## The task
Comb the records below for the string "stock" and copy each line where it turns up.
══════════
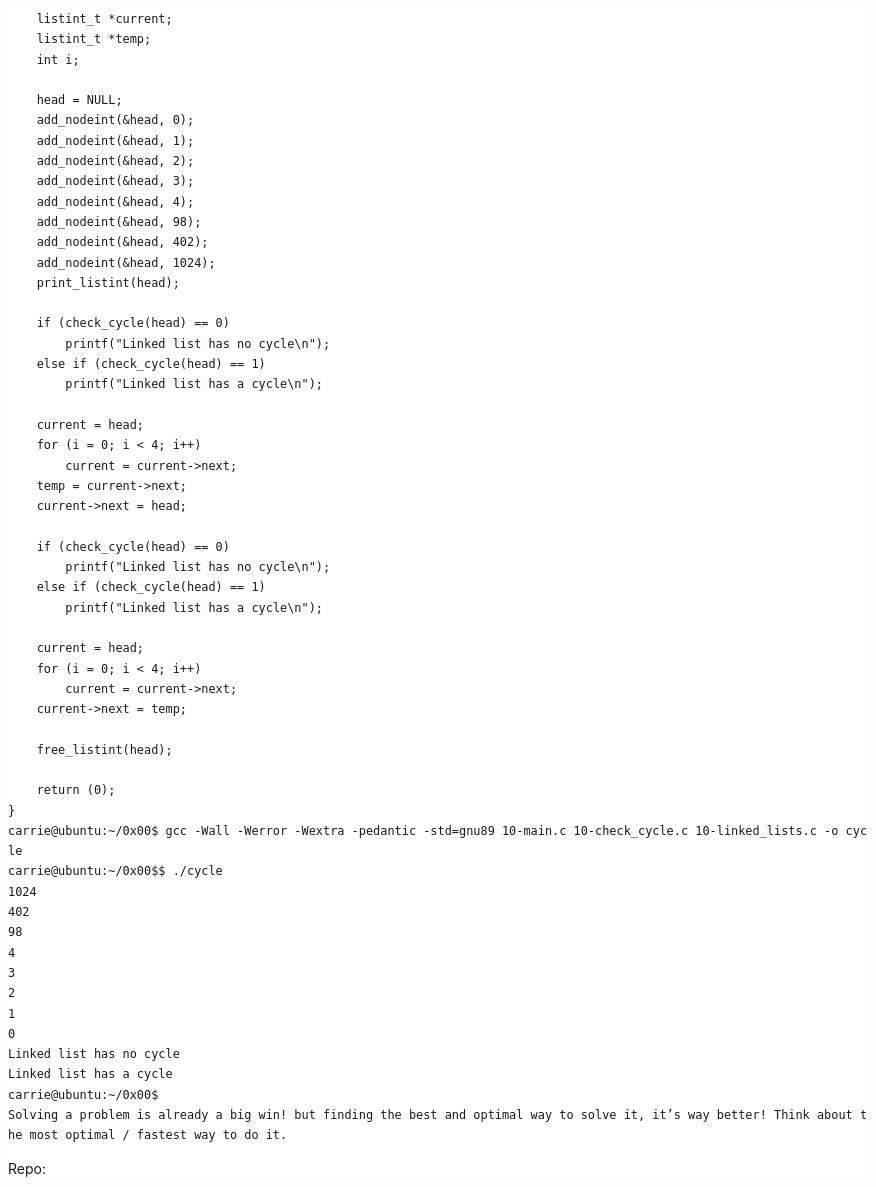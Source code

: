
 ```
    listint_t *current;
    listint_t *temp;
    int i;

    head = NULL;
    add_nodeint(&head, 0);
    add_nodeint(&head, 1);
    add_nodeint(&head, 2);
    add_nodeint(&head, 3);
    add_nodeint(&head, 4);
    add_nodeint(&head, 98);
    add_nodeint(&head, 402);
    add_nodeint(&head, 1024);
    print_listint(head);

    if (check_cycle(head) == 0)
        printf("Linked list has no cycle\n");
    else if (check_cycle(head) == 1)
        printf("Linked list has a cycle\n");

    current = head;
    for (i = 0; i < 4; i++)
        current = current->next;
    temp = current->next;
    current->next = head;

    if (check_cycle(head) == 0)
        printf("Linked list has no cycle\n");
    else if (check_cycle(head) == 1)
        printf("Linked list has a cycle\n");

    current = head;
    for (i = 0; i < 4; i++)
        current = current->next;
    current->next = temp;

    free_listint(head);

    return (0);
}
carrie@ubuntu:~/0x00$ gcc -Wall -Werror -Wextra -pedantic -std=gnu89 10-main.c 10-check_cycle.c 10-linked_lists.c -o cycle
carrie@ubuntu:~/0x00$$ ./cycle 
1024
402
98
4
3
2
1
0
Linked list has no cycle
Linked list has a cycle
carrie@ubuntu:~/0x00$
Solving a problem is already a big win! but finding the best and optimal way to solve it, it’s way better! Think about the most optimal / fastest way to do it.  

```
Repo:  
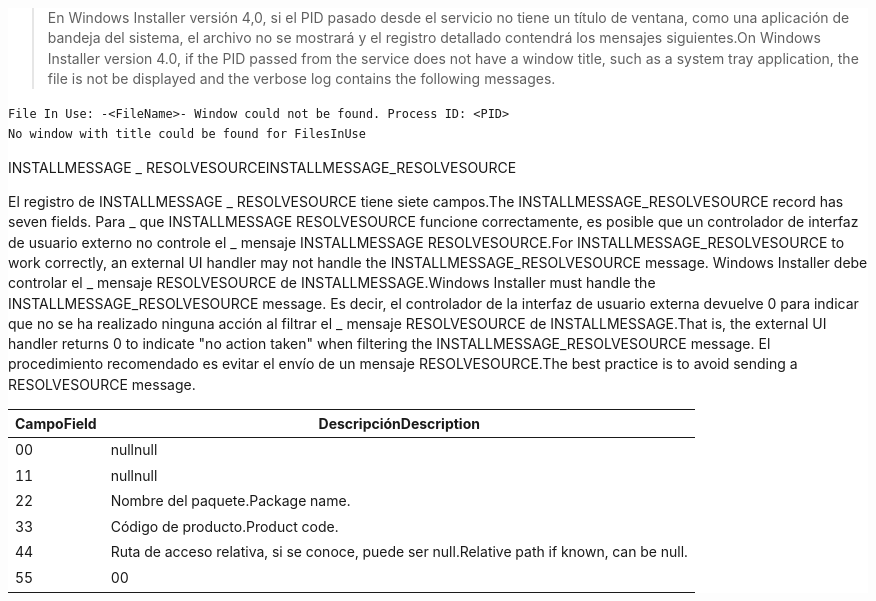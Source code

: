 > <span data-ttu-id="04591-269">En Windows Installer versión 4,0, si el PID pasado desde el servicio no tiene un título de ventana, como una aplicación de bandeja del sistema, el archivo no se mostrará y el registro detallado contendrá los mensajes siguientes.</span><span class="sxs-lookup"><span data-stu-id="04591-269">On Windows Installer version 4.0, if the PID passed from the service does not have a window title, such as a system tray application, the file is not be displayed and the verbose log contains the following messages.</span></span>

 

``` syntax
File In Use: -<FileName>- Window could not be found. Process ID: <PID>
No window with title could be found for FilesInUse
```

<span data-ttu-id="04591-270">INSTALLMESSAGE \_ RESOLVESOURCE</span><span class="sxs-lookup"><span data-stu-id="04591-270">INSTALLMESSAGE\_RESOLVESOURCE</span></span>

<span data-ttu-id="04591-271">El registro de INSTALLMESSAGE \_ RESOLVESOURCE tiene siete campos.</span><span class="sxs-lookup"><span data-stu-id="04591-271">The INSTALLMESSAGE\_RESOLVESOURCE record has seven fields.</span></span> <span data-ttu-id="04591-272">Para \_ que INSTALLMESSAGE RESOLVESOURCE funcione correctamente, es posible que un controlador de interfaz de usuario externo no controle el \_ mensaje INSTALLMESSAGE RESOLVESOURCE.</span><span class="sxs-lookup"><span data-stu-id="04591-272">For INSTALLMESSAGE\_RESOLVESOURCE to work correctly, an external UI handler may not handle the INSTALLMESSAGE\_RESOLVESOURCE message.</span></span> <span data-ttu-id="04591-273">Windows Installer debe controlar el \_ mensaje RESOLVESOURCE de INSTALLMESSAGE.</span><span class="sxs-lookup"><span data-stu-id="04591-273">Windows Installer must handle the INSTALLMESSAGE\_RESOLVESOURCE message.</span></span> <span data-ttu-id="04591-274">Es decir, el controlador de la interfaz de usuario externa devuelve 0 para indicar que no se ha realizado ninguna acción al filtrar el \_ mensaje RESOLVESOURCE de INSTALLMESSAGE.</span><span class="sxs-lookup"><span data-stu-id="04591-274">That is, the external UI handler returns 0 to indicate "no action taken" when filtering the INSTALLMESSAGE\_RESOLVESOURCE message.</span></span> <span data-ttu-id="04591-275">El procedimiento recomendado es evitar el envío de un mensaje RESOLVESOURCE.</span><span class="sxs-lookup"><span data-stu-id="04591-275">The best practice is to avoid sending a RESOLVESOURCE message.</span></span>



| <span data-ttu-id="04591-276">Campo</span><span class="sxs-lookup"><span data-stu-id="04591-276">Field</span></span> | <span data-ttu-id="04591-277">Descripción</span><span class="sxs-lookup"><span data-stu-id="04591-277">Description</span></span>                                                                                                                                                        |
|-------|--------------------------------------------------------------------------------------------------------------------------------------------------------------------|
| <span data-ttu-id="04591-278">0</span><span class="sxs-lookup"><span data-stu-id="04591-278">0</span></span>     | <span data-ttu-id="04591-279">null</span><span class="sxs-lookup"><span data-stu-id="04591-279">null</span></span>                                                                                                                                                               |
| <span data-ttu-id="04591-280">1</span><span class="sxs-lookup"><span data-stu-id="04591-280">1</span></span>     | <span data-ttu-id="04591-281">null</span><span class="sxs-lookup"><span data-stu-id="04591-281">null</span></span>                                                                                                                                                               |
| <span data-ttu-id="04591-282">2</span><span class="sxs-lookup"><span data-stu-id="04591-282">2</span></span>     | <span data-ttu-id="04591-283">Nombre del paquete.</span><span class="sxs-lookup"><span data-stu-id="04591-283">Package name.</span></span>                                                                                                                                                      |
| <span data-ttu-id="04591-284">3</span><span class="sxs-lookup"><span data-stu-id="04591-284">3</span></span>     | <span data-ttu-id="04591-285">Código de producto.</span><span class="sxs-lookup"><span data-stu-id="04591-285">Product code.</span></span>                                                                                                                                                      |
| <span data-ttu-id="04591-286">4</span><span class="sxs-lookup"><span data-stu-id="04591-286">4</span></span>     | <span data-ttu-id="04591-287">Ruta de acceso relativa, si se conoce, puede ser null.</span><span class="sxs-lookup"><span data-stu-id="04591-287">Relative path if known, can be null.</span></span>                                                                                                                               |
| <span data-ttu-id="04591-288">5</span><span class="sxs-lookup"><span data-stu-id="04591-288">5</span></span>     | <span data-ttu-id="04591-289">0</span><span class="sxs-lookup"><span data-stu-id="04591-289">0</span></span>                                                                                                                                                                  |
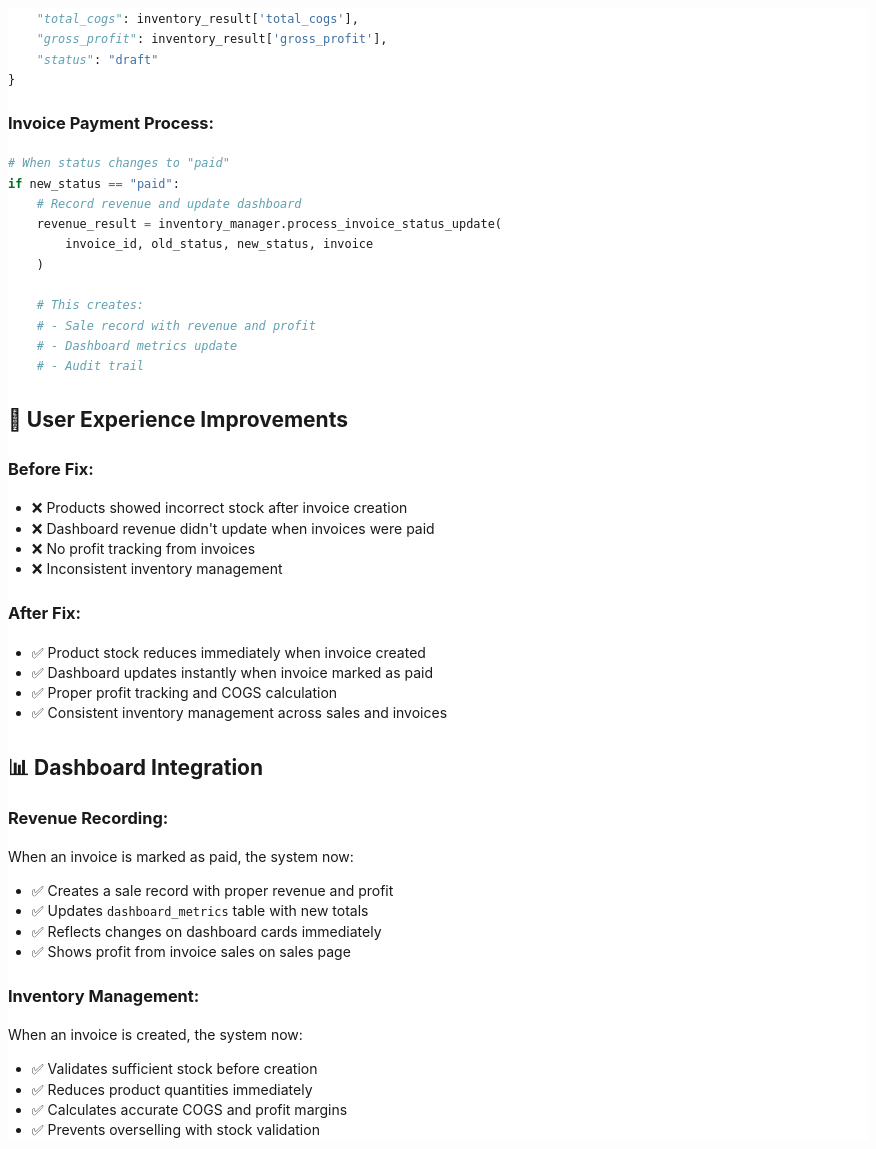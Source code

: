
 ```python
    "total_cogs": inventory_result['total_cogs'],
    "gross_profit": inventory_result['gross_profit'],
    "status": "draft"
}
```

### Invoice Payment Process:
```python
# When status changes to "paid"
if new_status == "paid":
    # Record revenue and update dashboard
    revenue_result = inventory_manager.process_invoice_status_update(
        invoice_id, old_status, new_status, invoice
    )
    
    # This creates:
    # - Sale record with revenue and profit
    # - Dashboard metrics update
    # - Audit trail
```

## 🎨 User Experience Improvements

### Before Fix:
- ❌ Products showed incorrect stock after invoice creation
- ❌ Dashboard revenue didn't update when invoices were paid
- ❌ No profit tracking from invoices
- ❌ Inconsistent inventory management

### After Fix:
- ✅ Product stock reduces immediately when invoice created
- ✅ Dashboard updates instantly when invoice marked as paid
- ✅ Proper profit tracking and COGS calculation
- ✅ Consistent inventory management across sales and invoices

## 📊 Dashboard Integration

### Revenue Recording:
When an invoice is marked as paid, the system now:
- ✅ Creates a sale record with proper revenue and profit
- ✅ Updates `dashboard_metrics` table with new totals
- ✅ Reflects changes on dashboard cards immediately
- ✅ Shows profit from invoice sales on sales page

### Inventory Management:
When an invoice is created, the system now:
- ✅ Validates sufficient stock before creation
- ✅ Reduces product quantities immediately
- ✅ Calculates accurate COGS and profit margins
- ✅ Prevents overselling with stock validation
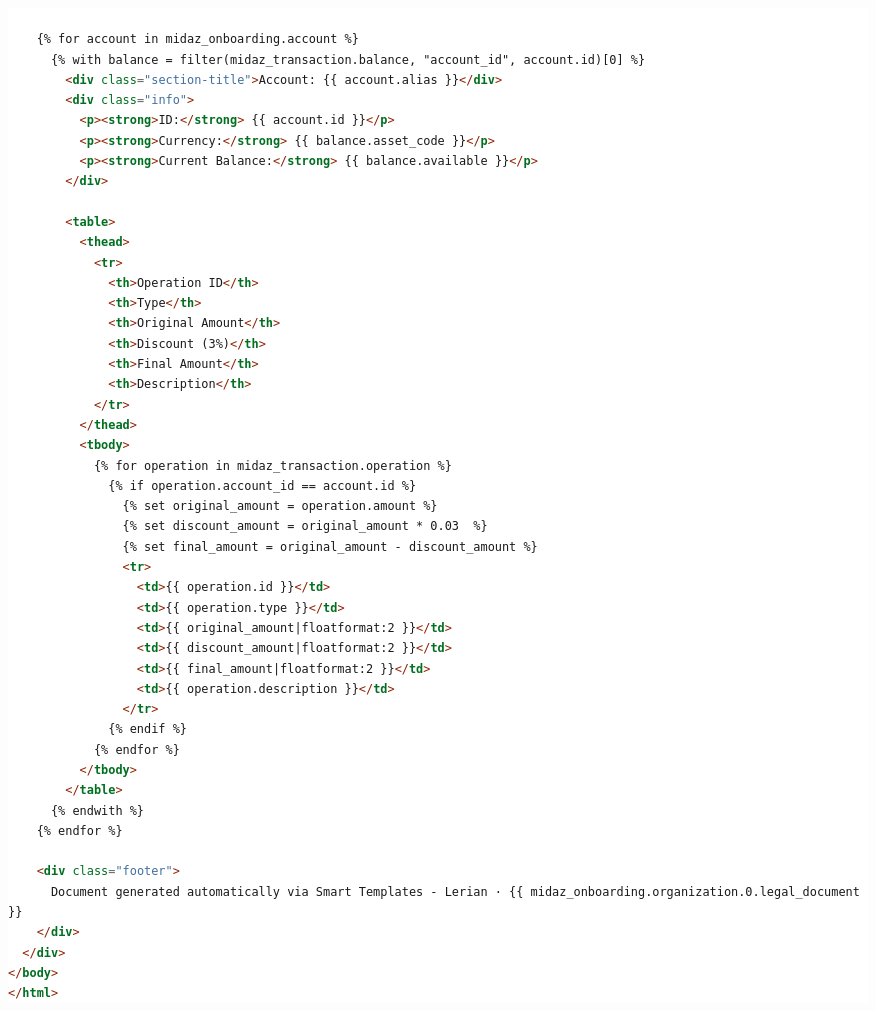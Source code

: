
 ```html

    {% for account in midaz_onboarding.account %}
      {% with balance = filter(midaz_transaction.balance, "account_id", account.id)[0] %}
        <div class="section-title">Account: {{ account.alias }}</div>
        <div class="info">
          <p><strong>ID:</strong> {{ account.id }}</p>
          <p><strong>Currency:</strong> {{ balance.asset_code }}</p>
          <p><strong>Current Balance:</strong> {{ balance.available }}</p>
        </div>

        <table>
          <thead>
            <tr>
              <th>Operation ID</th>
              <th>Type</th>
              <th>Original Amount</th>
              <th>Discount (3%)</th>
              <th>Final Amount</th>
              <th>Description</th>
            </tr>
          </thead>
          <tbody>
            {% for operation in midaz_transaction.operation %}
              {% if operation.account_id == account.id %}
                {% set original_amount = operation.amount %}
                {% set discount_amount = original_amount * 0.03  %}
                {% set final_amount = original_amount - discount_amount %}
                <tr>
                  <td>{{ operation.id }}</td>
                  <td>{{ operation.type }}</td>
                  <td>{{ original_amount|floatformat:2 }}</td>
                  <td>{{ discount_amount|floatformat:2 }}</td>
                  <td>{{ final_amount|floatformat:2 }}</td>
                  <td>{{ operation.description }}</td>
                </tr>
              {% endif %}
            {% endfor %}
          </tbody>
        </table>
      {% endwith %}
    {% endfor %}

    <div class="footer">
      Document generated automatically via Smart Templates - Lerian · {{ midaz_onboarding.organization.0.legal_document }}
    </div>
  </div>
</body>
</html>
```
══════════
## Written solution
- ❌ Products showed incorrect stock after invoice creation
- ✅ Product stock reduces immediately when invoice created
- ✅ Validates sufficient stock before creation
- ✅ Prevents overselling with stock validation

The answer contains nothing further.